===== Records provided
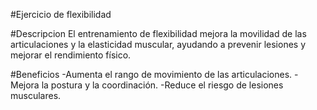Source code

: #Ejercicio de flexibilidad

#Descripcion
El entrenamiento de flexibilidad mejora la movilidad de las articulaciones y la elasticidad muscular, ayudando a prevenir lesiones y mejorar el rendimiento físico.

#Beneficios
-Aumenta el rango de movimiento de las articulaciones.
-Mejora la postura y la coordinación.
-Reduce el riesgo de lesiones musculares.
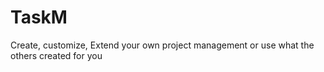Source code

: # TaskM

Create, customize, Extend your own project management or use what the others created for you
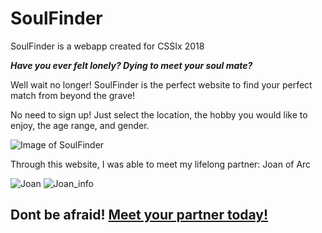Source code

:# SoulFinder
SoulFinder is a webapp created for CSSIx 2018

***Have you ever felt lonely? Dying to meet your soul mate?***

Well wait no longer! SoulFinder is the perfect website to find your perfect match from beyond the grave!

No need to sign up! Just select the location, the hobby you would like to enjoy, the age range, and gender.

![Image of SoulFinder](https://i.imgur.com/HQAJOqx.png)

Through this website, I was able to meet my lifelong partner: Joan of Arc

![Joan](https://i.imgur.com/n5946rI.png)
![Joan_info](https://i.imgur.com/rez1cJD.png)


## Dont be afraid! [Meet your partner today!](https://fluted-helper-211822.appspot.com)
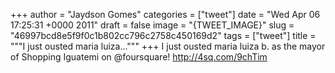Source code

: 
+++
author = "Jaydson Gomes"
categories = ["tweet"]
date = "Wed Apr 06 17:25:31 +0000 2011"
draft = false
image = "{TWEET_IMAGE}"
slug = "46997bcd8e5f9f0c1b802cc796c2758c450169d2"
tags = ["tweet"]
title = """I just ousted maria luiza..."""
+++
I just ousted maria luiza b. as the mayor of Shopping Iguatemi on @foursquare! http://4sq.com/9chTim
==========
===== Records provided
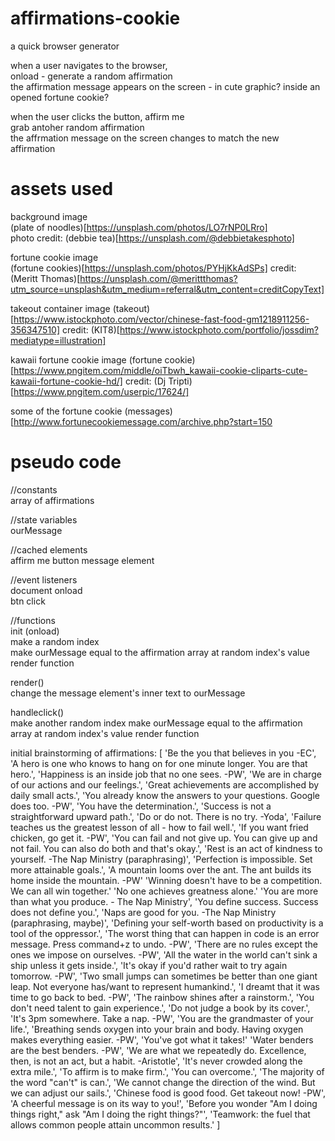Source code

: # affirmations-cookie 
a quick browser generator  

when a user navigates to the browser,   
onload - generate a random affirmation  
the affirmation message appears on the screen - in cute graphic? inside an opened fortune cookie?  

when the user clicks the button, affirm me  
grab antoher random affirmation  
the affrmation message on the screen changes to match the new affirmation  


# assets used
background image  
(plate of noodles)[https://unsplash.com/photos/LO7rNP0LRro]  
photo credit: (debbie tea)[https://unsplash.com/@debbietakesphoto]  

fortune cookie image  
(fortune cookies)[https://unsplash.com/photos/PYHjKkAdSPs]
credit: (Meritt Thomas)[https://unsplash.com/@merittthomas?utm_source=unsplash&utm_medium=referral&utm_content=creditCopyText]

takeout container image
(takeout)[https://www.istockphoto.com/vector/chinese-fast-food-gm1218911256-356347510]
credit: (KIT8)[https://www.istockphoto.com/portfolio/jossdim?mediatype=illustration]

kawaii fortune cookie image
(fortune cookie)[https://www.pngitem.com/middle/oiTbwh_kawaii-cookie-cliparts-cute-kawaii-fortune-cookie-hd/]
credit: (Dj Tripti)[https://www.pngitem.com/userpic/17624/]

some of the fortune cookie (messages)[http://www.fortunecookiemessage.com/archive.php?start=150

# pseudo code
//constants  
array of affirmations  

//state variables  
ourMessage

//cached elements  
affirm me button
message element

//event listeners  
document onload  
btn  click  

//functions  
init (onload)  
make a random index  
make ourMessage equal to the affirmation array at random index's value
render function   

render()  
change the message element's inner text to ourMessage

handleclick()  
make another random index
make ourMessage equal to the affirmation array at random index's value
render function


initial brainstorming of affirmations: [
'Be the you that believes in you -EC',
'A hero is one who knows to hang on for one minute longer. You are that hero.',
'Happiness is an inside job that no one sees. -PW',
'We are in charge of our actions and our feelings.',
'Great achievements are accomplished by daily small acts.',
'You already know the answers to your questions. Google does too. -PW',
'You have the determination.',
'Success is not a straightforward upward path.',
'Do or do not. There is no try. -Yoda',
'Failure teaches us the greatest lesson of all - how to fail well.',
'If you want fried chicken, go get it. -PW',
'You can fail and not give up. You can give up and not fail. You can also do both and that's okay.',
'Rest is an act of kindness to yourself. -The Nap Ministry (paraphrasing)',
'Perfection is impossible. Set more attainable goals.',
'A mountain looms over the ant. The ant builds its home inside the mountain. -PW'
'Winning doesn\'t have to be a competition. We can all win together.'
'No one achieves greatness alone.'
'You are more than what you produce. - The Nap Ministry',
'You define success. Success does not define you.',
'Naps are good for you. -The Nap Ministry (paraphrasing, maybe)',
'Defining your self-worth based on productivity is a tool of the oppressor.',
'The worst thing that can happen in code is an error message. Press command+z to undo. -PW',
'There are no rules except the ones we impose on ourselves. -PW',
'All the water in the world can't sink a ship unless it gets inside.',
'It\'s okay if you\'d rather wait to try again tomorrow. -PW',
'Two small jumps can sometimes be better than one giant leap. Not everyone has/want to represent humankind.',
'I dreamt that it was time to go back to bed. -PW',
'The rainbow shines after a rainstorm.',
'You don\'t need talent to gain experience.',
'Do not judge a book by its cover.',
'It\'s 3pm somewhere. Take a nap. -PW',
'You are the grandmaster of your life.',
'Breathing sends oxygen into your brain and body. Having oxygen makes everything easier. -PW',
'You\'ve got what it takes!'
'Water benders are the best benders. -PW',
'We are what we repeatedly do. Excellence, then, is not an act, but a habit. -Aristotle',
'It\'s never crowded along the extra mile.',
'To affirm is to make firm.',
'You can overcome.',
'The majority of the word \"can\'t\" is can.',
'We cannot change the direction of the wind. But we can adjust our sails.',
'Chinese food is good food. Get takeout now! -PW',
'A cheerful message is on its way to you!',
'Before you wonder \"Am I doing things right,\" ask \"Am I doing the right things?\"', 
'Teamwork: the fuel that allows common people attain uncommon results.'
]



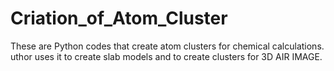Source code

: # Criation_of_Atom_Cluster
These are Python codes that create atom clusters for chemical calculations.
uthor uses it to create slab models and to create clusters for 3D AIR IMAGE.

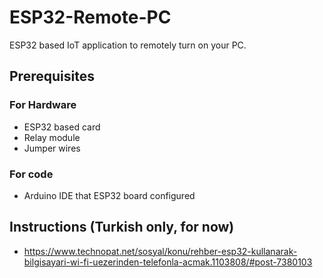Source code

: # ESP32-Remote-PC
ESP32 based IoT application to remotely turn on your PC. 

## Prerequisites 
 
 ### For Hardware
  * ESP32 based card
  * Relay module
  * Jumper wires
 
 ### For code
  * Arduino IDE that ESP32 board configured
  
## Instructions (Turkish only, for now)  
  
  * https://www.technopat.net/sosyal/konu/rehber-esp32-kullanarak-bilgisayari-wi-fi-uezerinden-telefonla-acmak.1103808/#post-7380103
==========
===== Records provided
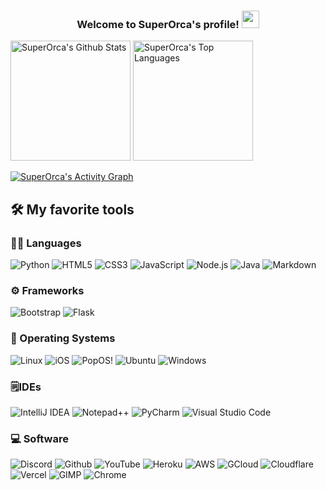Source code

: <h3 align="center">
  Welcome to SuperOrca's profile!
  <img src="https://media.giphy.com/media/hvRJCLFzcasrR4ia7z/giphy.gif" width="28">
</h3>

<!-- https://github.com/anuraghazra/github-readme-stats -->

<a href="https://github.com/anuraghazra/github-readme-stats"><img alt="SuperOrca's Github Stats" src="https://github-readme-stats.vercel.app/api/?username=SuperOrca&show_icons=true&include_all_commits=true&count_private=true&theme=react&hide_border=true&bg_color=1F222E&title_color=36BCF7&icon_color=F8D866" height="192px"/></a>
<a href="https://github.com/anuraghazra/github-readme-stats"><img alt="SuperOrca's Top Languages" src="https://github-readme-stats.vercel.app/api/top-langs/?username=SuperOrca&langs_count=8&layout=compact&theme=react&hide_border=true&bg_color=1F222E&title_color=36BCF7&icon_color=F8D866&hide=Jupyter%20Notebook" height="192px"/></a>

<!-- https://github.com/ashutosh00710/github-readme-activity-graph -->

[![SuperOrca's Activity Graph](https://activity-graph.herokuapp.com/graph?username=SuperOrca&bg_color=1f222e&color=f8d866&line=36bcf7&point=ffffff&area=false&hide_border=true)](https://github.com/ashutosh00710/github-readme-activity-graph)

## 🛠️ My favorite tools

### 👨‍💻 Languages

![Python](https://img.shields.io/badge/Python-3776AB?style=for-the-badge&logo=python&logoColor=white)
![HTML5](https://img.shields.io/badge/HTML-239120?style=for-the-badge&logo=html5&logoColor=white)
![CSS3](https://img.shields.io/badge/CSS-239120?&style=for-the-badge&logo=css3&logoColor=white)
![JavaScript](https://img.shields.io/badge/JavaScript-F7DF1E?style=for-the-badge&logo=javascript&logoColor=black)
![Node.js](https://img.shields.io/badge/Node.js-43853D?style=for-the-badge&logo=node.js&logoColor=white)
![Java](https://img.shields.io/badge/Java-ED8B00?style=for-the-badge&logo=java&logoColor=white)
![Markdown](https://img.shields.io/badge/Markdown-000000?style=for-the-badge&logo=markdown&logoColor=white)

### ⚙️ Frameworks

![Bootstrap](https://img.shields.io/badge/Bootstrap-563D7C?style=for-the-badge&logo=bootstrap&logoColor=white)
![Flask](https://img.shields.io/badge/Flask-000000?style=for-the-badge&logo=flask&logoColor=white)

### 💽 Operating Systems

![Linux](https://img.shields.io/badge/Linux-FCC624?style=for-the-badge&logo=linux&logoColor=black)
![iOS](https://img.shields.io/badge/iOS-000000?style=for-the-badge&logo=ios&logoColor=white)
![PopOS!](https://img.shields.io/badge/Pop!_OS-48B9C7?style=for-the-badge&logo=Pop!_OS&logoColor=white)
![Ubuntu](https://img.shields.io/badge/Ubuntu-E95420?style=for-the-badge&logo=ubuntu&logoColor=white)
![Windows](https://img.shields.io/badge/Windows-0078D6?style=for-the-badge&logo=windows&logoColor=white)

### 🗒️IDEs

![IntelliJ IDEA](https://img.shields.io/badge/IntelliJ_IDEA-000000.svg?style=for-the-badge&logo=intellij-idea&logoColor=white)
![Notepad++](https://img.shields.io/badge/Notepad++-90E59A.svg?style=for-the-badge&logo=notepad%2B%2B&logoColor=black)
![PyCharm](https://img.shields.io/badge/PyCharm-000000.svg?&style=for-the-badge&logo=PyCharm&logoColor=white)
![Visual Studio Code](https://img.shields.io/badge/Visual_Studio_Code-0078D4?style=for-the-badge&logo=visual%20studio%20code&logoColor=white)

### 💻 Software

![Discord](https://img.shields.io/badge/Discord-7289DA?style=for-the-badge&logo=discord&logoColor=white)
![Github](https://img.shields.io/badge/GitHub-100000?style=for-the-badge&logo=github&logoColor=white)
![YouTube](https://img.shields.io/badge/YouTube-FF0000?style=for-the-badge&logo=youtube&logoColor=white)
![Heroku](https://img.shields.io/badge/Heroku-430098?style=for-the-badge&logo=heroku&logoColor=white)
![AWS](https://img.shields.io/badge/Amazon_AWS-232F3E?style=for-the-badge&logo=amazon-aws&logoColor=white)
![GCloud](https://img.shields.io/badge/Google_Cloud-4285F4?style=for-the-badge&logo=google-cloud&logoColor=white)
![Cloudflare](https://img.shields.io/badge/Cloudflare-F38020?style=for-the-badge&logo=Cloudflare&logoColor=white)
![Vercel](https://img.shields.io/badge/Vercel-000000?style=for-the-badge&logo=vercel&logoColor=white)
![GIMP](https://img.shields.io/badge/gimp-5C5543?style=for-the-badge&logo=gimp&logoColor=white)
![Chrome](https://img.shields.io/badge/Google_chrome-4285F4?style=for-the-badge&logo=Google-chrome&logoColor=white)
==========
• What the task requires
With the pictures omitted, copy the entries above exactly from the line containing "#Ejercicio de flexibilidad" through the line containing "I just ousted maria luiza b.", both lines included.

• Solution
: #Ejercicio de flexibilidad

#Descripcion
El entrenamiento de flexibilidad mejora la movilidad de las articulaciones y la elasticidad muscular, ayudando a prevenir lesiones y mejorar el rendimiento físico.

#Beneficios
-Aumenta el rango de movimiento de las articulaciones.
-Mejora la postura y la coordinación.
-Reduce el riesgo de lesiones musculares.
Source code

: # TaskM

Create, customize, Extend your own project management or use what the others created for you
Source code

:# SoulFinder
SoulFinder is a webapp created for CSSIx 2018

***Have you ever felt lonely? Dying to meet your soul mate?***

Well wait no longer! SoulFinder is the perfect website to find your perfect match from beyond the grave!

No need to sign up! Just select the location, the hobby you would like to enjoy, the age range, and gender.

![Image of SoulFinder](https://i.imgur.com/HQAJOqx.png)

Through this website, I was able to meet my lifelong partner: Joan of Arc

![Joan](https://i.imgur.com/n5946rI.png)
![Joan_info](https://i.imgur.com/rez1cJD.png)


## Dont be afraid! [Meet your partner today!](https://fluted-helper-211822.appspot.com)
Source code

: 
+++
author = "Jaydson Gomes"
categories = ["tweet"]
date = "Wed Apr 06 17:25:31 +0000 2011"
draft = false
image = "{TWEET_IMAGE}"
slug = "46997bcd8e5f9f0c1b802cc796c2758c450169d2"
tags = ["tweet"]
title = """I just ousted maria luiza..."""
+++
I just ousted maria luiza b. as the mayor of Shopping Iguatemi on @foursquare! http://4sq.com/9chTim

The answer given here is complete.